◆ **Available records**
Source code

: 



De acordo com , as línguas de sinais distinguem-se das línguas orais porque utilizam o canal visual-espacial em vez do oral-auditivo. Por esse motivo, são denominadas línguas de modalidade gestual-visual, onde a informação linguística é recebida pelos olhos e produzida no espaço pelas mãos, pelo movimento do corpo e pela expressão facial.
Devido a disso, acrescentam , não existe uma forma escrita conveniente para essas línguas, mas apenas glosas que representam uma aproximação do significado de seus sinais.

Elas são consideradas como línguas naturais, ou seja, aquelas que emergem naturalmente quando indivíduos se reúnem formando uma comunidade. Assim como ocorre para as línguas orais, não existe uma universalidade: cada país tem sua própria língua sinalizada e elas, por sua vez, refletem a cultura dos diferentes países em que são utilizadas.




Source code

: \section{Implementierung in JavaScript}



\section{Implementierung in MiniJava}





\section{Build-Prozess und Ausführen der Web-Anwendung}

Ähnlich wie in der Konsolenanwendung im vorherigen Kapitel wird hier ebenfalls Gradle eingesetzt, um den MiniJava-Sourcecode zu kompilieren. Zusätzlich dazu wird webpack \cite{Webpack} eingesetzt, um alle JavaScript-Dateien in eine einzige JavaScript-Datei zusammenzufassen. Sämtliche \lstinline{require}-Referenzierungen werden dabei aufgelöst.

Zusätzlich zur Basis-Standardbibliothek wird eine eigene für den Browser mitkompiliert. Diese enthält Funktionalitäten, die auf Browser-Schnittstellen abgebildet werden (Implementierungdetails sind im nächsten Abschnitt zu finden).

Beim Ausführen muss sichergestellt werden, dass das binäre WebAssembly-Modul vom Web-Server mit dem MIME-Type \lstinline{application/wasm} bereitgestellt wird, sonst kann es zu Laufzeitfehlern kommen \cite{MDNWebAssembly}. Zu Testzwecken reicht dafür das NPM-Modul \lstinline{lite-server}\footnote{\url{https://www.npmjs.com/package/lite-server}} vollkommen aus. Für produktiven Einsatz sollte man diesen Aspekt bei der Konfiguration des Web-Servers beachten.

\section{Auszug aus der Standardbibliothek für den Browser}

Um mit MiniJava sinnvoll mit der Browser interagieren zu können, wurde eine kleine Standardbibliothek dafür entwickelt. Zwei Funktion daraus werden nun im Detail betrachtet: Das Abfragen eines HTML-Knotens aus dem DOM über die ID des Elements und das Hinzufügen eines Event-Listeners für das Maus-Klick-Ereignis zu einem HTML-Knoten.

◆ **Problem details**
Only the lines containing the word "Zusätzlich" should be returned from the data above.

◆ **Result of the task**
Ähnlich wie in der Konsolenanwendung im vorherigen Kapitel wird hier ebenfalls Gradle eingesetzt, um den MiniJava-Sourcecode zu kompilieren. Zusätzlich dazu wird webpack \cite{Webpack} eingesetzt, um alle JavaScript-Dateien in eine einzige JavaScript-Datei zusammenzufassen. Sämtliche \lstinline{require}-Referenzierungen werden dabei aufgelöst.
Zusätzlich zur Basis-Standardbibliothek wird eine eigene für den Browser mitkompiliert. Diese enthält Funktionalitäten, die auf Browser-Schnittstellen abgebildet werden (Implementierungdetails sind im nächsten Abschnitt zu finden).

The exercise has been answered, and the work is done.